▶ [What the task asks]: The sole answer should be the number of lines in the material below that hold "双元漫画".

▶ [Supplied material]:
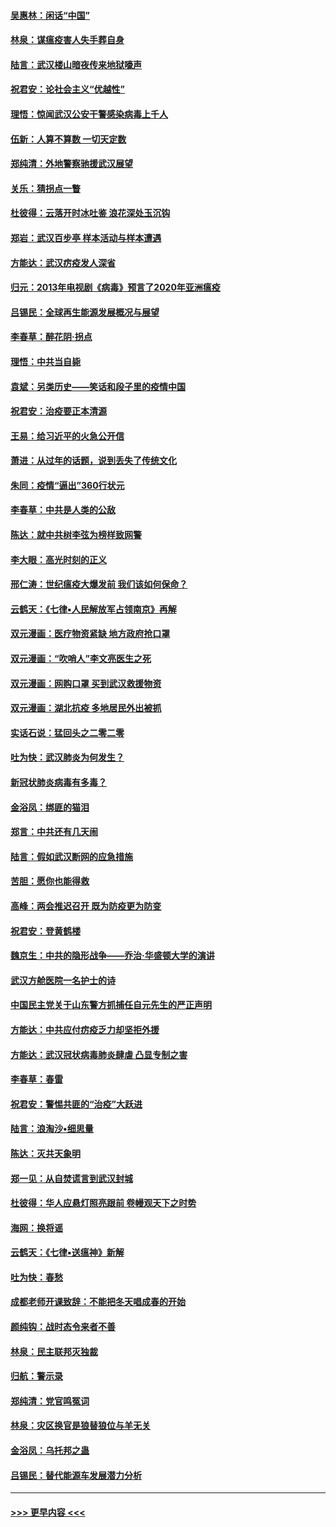 #### [吴惠林：闲话“中国”](../pages/nsc993/n11898182.md?t=02270231) 
#### [林泉：谋瘟疫害人失手葬自身](../pages/nsc993/n11897892.md?t=02270231) 
#### [陆言：武汉楼山暗夜传来地狱嚎声](../pages/nsc993/n11897033.md?t=02270231) 
#### [祝君安：论社会主义“优越性”](../pages/nsc993/n11897005.md?t=02270231) 
#### [理悟：惊闻武汉公安干警感染病毒上千人](../pages/nsc993/n11896947.md?t=02270231) 
#### [伍新：人算不算数 一切天定数](../pages/nsc993/n11893372.md?t=02270231) 
#### [郑纯清：外地警察驰援武汉展望](../pages/nsc993/n11893115.md?t=02270231) 
#### [关乐：猜拐点一瞥](../pages/nsc993/n11893020.md?t=02270231) 
#### [杜彼得：云落开时冰吐鉴 浪花深处玉沉钩](../pages/nsc993/n11892107.md?t=02270231) 
#### [郑岩：武汉百步亭 样本活动与样本遭遇](../pages/nsc993/n11892310.md?t=02270231) 
#### [方能达：武汉疠疫发人深省](../pages/nsc993/n11891376.md?t=02270231) 
#### [归元：2013年电视剧《病毒》预言了2020年亚洲瘟疫](../pages/nsc993/n11891126.md?t=02270231) 
#### [吕锡民：全球再生能源发展概况与展望](../pages/nsc993/n11890613.md?t=02270231) 
#### [李春草：醉花阴·拐点](../pages/nsc993/n11890567.md?t=02270231) 
#### [理悟：中共当自毙](../pages/nsc993/n11890559.md?t=02270231) 
#### [袁斌：另类历史——笑话和段子里的疫情中国](../pages/nsc993/n11889243.md?t=02270231) 
#### [祝君安：治疫要正本清源](../pages/nsc993/n11889085.md?t=02270231) 
#### [王易：给习近平的火急公开信](../pages/nsc993/n11888225.md?t=02270231) 
#### [萧进：从过年的话题，说到丢失了传统文化](../pages/nsc993/n11887732.md?t=02270231) 
#### [朱同：疫情“逼出”360行状元](../pages/nsc993/n11887678.md?t=02270231) 
#### [李春草：中共是人类的公敌](../pages/nsc993/n11887656.md?t=02270231) 
#### [陈达：就中共树李弦为榜样致网警](../pages/nsc993/n11887625.md?t=02270231) 
#### [李大眼：高光时刻的正义](../pages/nsc993/n11887585.md?t=02270231) 
#### [邢仁涛：世纪瘟疫大爆发前 我们该如何保命？](../pages/nsc993/n11887535.md?t=02270231) 
#### [云鹤天：《七律▪人民解放军占领南京》再解](../pages/nsc993/n11887524.md?t=02270231) 
#### [双元漫画：医疗物资紧缺 地方政府抢口罩](../pages/nsc993/n11884744.md?t=02270231) 
#### [双元漫画：“吹哨人”李文亮医生之死](../pages/nsc993/n11884705.md?t=02270231) 
#### [双元漫画：网购口罩 买到武汉救援物资](../pages/nsc993/n11884670.md?t=02270231) 
#### [双元漫画：湖北抗疫 多地居民外出被抓](../pages/nsc993/n11884643.md?t=02270231) 
#### [实话石说：猛回头之二零二零](../pages/nsc993/n11883968.md?t=02270231) 
#### [吐为快：武汉肺炎为何发生？](../pages/nsc993/n11882180.md?t=02270231) 
#### [新冠状肺炎病毒有多毒？](../pages/nsc993/n11881790.md?t=02270231) 
#### [金浴凤：绑匪的猫泪](../pages/nsc993/n11880664.md?t=02270231) 
#### [郑言：中共还有几天闹](../pages/nsc993/n11880645.md?t=02270231) 
#### [陆言：假如武汉断网的应急措施](../pages/nsc993/n11880619.md?t=02270231) 
#### [苦胆：愿你也能得救](../pages/nsc993/n11880601.md?t=02270231) 
#### [高峰：两会推迟召开  既为防疫更为防变](../pages/nsc993/n11879977.md?t=02270231) 
#### [祝君安：登黄鹤楼](../pages/nsc993/n11880583.md?t=02270231) 
#### [魏京生：中共的隐形战争——乔治‧华盛顿大学的演讲](../pages/nsc993/n11879765.md?t=02270231) 
#### [武汉方舱医院一名护士的诗](../pages/nsc993/n11878480.md?t=02270231) 
#### [中国民主党关于山东警方抓捕任自元先生的严正声明](../pages/nsc993/n11877506.md?t=02270231) 
#### [方能达：中共应付疠疫乏力却坚拒外援](../pages/nsc993/n11877497.md?t=02270231) 
#### [方能达：武汉冠状病毒肺炎肆虐 凸显专制之害](../pages/nsc993/n11877475.md?t=02270231) 
#### [李春草：春雷](../pages/nsc993/n11876287.md?t=02270231) 
#### [祝君安：警惕共匪的“治疫”大跃进](../pages/nsc993/n11876084.md?t=02270231) 
#### [陆言：浪淘沙•细思量](../pages/nsc993/n11876071.md?t=02270231) 
#### [陈达：灭共天象明](../pages/nsc993/n11876063.md?t=02270231) 
#### [郑一见：从自焚谎言到武汉封城](../pages/nsc993/n11875621.md?t=02270231) 
#### [杜彼得：华人应悬灯照亮跟前 卷幔观天下之时势](../pages/nsc993/n11874822.md?t=02270231) 
#### [海网：换将谣](../pages/nsc993/n11873712.md?t=02270231) 
#### [云鹤天：《七律▪送瘟神》新解](../pages/nsc993/n11873598.md?t=02270231) 
#### [吐为快：春愁](../pages/nsc993/n11872801.md?t=02270231) 
#### [成都老师开课致辞：不能把冬天唱成春的开始](../pages/nsc993/n11872653.md?t=02270231) 
#### [颜纯钩：战时态令来者不善](../pages/nsc993/n11872011.md?t=02270231) 
#### [林泉：民主联邦灭独裁](../pages/nsc993/n11870998.md?t=02270231) 
#### [归航：警示录](../pages/nsc993/n11870963.md?t=02270231) 
#### [郑纯清：党官鸣冤词](../pages/nsc993/n11870938.md?t=02270231) 
#### [林泉：灾区换官是狼替狼位与羊无关](../pages/nsc993/n11870896.md?t=02270231) 
#### [金浴凤：乌托邦之蛊](../pages/nsc993/n11870879.md?t=02270231) 
#### [吕锡民：替代能源车发展潜力分析](../pages/nsc993/n11870656.md?t=02270231) 

----
#### [ >>> 更早内容 <<< ](../indexes/nsc993-earlier.md)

▶ [Task response]: 4